2010.12.13 / Argentina (La Irene~El Calafate) 本日 自転車56km走行 : Total 24783km走行
天気:晴 ネット:1
朝飯→パン 昼飯→パン 夕飯→焼肉エントラーニャ / 宿→Fuji旅館

(English)
 Today it was very strong wind day. It was too hard wind so I could not run on the road by bicycle.



(Español)
 Hoy era el día del viento muy fuerte. Era el viento demasiado duro para que no pudiera proponer en el camino a bicicleta.
 バタバタバタバタ・・・

 風の音、というより風でテントがなびく音で目が覚めた。まだ夜明け前なのに・・・と眠い目をこすりこすり起き上がる。ん?風の音?あれ、昨日風が入り込んでこない場所にテントを張ったはずなのに・・・と思って外へ出ると、風向きが変わっていた。昨日はどちらかというと真西風だったのに、今日は若干南よりの西風。昨日は完璧に風除けをしてくれていた廃車の脇から風がゴーゴーと入り込んでいる。

 風がゴーゴー?

 そう、今日は朝からものすごい爆風が吹き荒れているのですよ。廃車脇から流れ込む風だけでもスゴイ威力で、テントがバタバタと捲り上げられている。そして、気付いたら、風上側のペグが吹き飛ばされているではないですか。昨日、相当しっかり打ち込んでおいたというのに。風除けがなかったらテントごと吹き飛ばされてもおかしくない状態だ、これは。
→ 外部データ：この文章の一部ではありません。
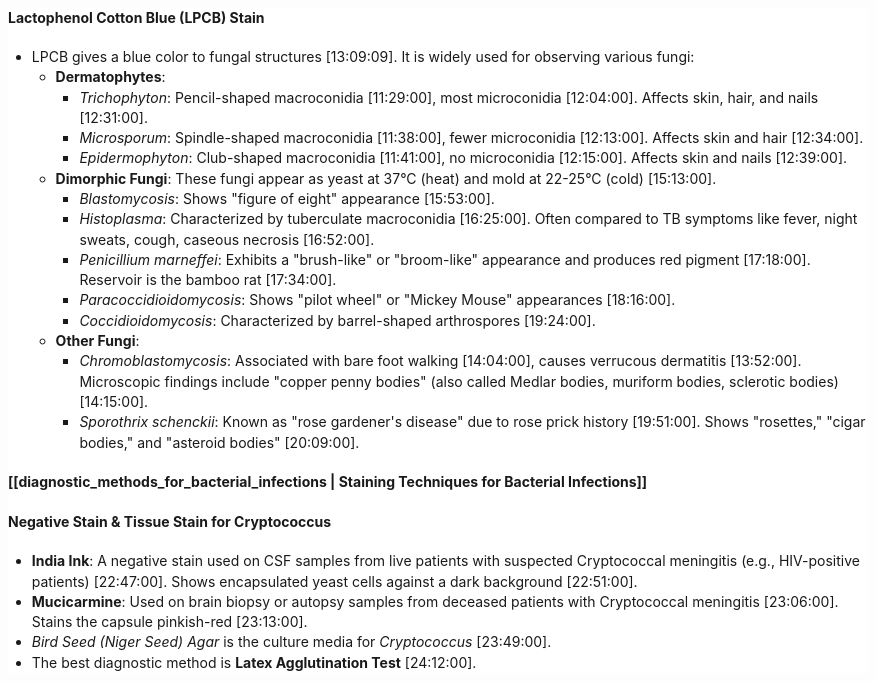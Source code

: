 #### Lactophenol Cotton Blue (LPCB) Stain
*   LPCB gives a blue color to fungal structures <a class="yt-timestamp" data-t="13:09:00">[13:09:09]</a>. It is widely used for observing various fungi:
    *   **Dermatophytes**:
        *   *Trichophyton*: Pencil-shaped macroconidia <a class="yt-timestamp" data-t="11:29:00">[11:29:00]</a>, most microconidia <a class="yt-timestamp" data-t="12:04:00">[12:04:00]</a>. Affects skin, hair, and nails <a class="yt-timestamp" data-t="12:31:00">[12:31:00]</a>.
        *   *Microsporum*: Spindle-shaped macroconidia <a class="yt-timestamp" data-t="11:38:00">[11:38:00]</a>, fewer microconidia <a class="yt-timestamp" data-t="12:13:00">[12:13:00]</a>. Affects skin and hair <a class="yt-timestamp" data-t="12:34:00">[12:34:00]</a>.
        *   *Epidermophyton*: Club-shaped macroconidia <a class="yt-timestamp" data-t="11:41:00">[11:41:00]</a>, no microconidia <a class="yt-timestamp" data-t="12:15:00">[12:15:00]</a>. Affects skin and nails <a class="yt-timestamp" data-t="12:39:00">[12:39:00]</a>.
    *   **Dimorphic Fungi**: These fungi appear as yeast at 37°C (heat) and mold at 22-25°C (cold) <a class="yt-timestamp" data-t="15:13:00">[15:13:00]</a>.
        *   *Blastomycosis*: Shows "figure of eight" appearance <a class="yt-timestamp" data-t="15:53:00">[15:53:00]</a>.
        *   *Histoplasma*: Characterized by tuberculate macroconidia <a class="yt-timestamp" data-t="16:25:00">[16:25:00]</a>. Often compared to TB symptoms like fever, night sweats, cough, caseous necrosis <a class="yt-timestamp" data-t="16:52:00">[16:52:00]</a>.
        *   *Penicillium marneffei*: Exhibits a "brush-like" or "broom-like" appearance and produces red pigment <a class="yt-timestamp" data-t="17:18:00">[17:18:00]</a>. Reservoir is the bamboo rat <a class="yt-timestamp" data-t="17:34:00">[17:34:00]</a>.
        *   *Paracoccidioidomycosis*: Shows "pilot wheel" or "Mickey Mouse" appearances <a class="yt-timestamp" data-t="18:16:00">[18:16:00]</a>.
        *   *Coccidioidomycosis*: Characterized by barrel-shaped arthrospores <a class="yt-timestamp" data-t="19:24:00">[19:24:00]</a>.
    *   **Other Fungi**:
        *   *Chromoblastomycosis*: Associated with bare foot walking <a class="yt-timestamp" data-t="14:04:00">[14:04:00]</a>, causes verrucous dermatitis <a class="yt-timestamp" data-t="13:52:00">[13:52:00]</a>. Microscopic findings include "copper penny bodies" (also called Medlar bodies, muriform bodies, sclerotic bodies) <a class="yt-timestamp" data-t="14:15:00">[14:15:00]</a>.
        *   *Sporothrix schenckii*: Known as "rose gardener's disease" due to rose prick history <a class="yt-timestamp" data-t="19:51:00">[19:51:00]</a>. Shows "rosettes," "cigar bodies," and "asteroid bodies" <a class="yt-timestamp" data-t="20:09:00">[20:09:00]</a>.

#### [[diagnostic_methods_for_bacterial_infections | Staining Techniques for Bacterial Infections]]

#### Negative Stain & Tissue Stain for Cryptococcus
*   **India Ink**: A negative stain used on CSF samples from live patients with suspected Cryptococcal meningitis (e.g., HIV-positive patients) <a class="yt-timestamp" data-t="22:47:00">[22:47:00]</a>. Shows encapsulated yeast cells against a dark background <a class="yt-timestamp" data-t="22:51:00">[22:51:00]</a>.
*   **Mucicarmine**: Used on brain biopsy or autopsy samples from deceased patients with Cryptococcal meningitis <a class="yt-timestamp" data-t="23:06:00">[23:06:00]</a>. Stains the capsule pinkish-red <a class="yt-timestamp" data-t="23:13:00">[23:13:00]</a>.
*   *Bird Seed (Niger Seed) Agar* is the culture media for *Cryptococcus* <a class="yt-timestamp" data-t="23:49:00">[23:49:00]</a>.
*   The best diagnostic method is **Latex Agglutination Test** <a class="yt-timestamp" data-t="24:12:00">[24:12:00]</a>.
 いやいや、この旅一番の風だぁ、なんて思っていた昨日の風なんて目ではない。なんとも形容のしようがない、自然の暴力としかいいようがないほどの横殴りの暴風。このままほおっておくとホントにテントが飛ばされてしまいそうなことになってきたので、サクッとパンを食べて朝食をすませ、テントを片づけ出発・・・が、自転車が進めない。右斜め前から殴ってくる強烈な風にあおられ、自転車に乗ってこげない。頑張ろうと踏ん張っても、ハンドルをとられてしまい、いつの間にやら、反対車線である左側の道路の路肩に突っ込んでいる。

 これが、噂に聞いていたパタゴニアの風か・・・

 <それは聞きしに勝るモノスゴサだった。風はこの世のものとも思えないような恐ろしいうなり声を上げ、横からメチャクチャに吹き付けた。僕たちは紙相撲の力士のように、何度も何度もあっけなく風に押し倒された>・・・行かずに死ねるか!の著者石田ゆうすけさんは、パタゴニアの風のことをこう記していた。オイラをこの旅へと駆り立てた<行かずに死ねるか!>を読んで、ほとんどはワクワクと心踊らされていたのだが、実は、3つほど、オイラが恐れを抱いたものがある。これは、旅で出会いたくないなぁと思ったもの3つ。その中の一つが、このパタゴニアの風であった。

 で、パタゴニア地方に突入し、アウストラル街道を走っている時に出会った強い風。なるほど、これは爆風だ。メンドクサイ風だなぁとは思ったものの、紙相撲の力士のようにあっけなく押し倒されるほどの風ではない。石田さんも大げさな表現をするもんだ。パタゴニアの風、結構耐えられるじゃないか、と思っていたのです。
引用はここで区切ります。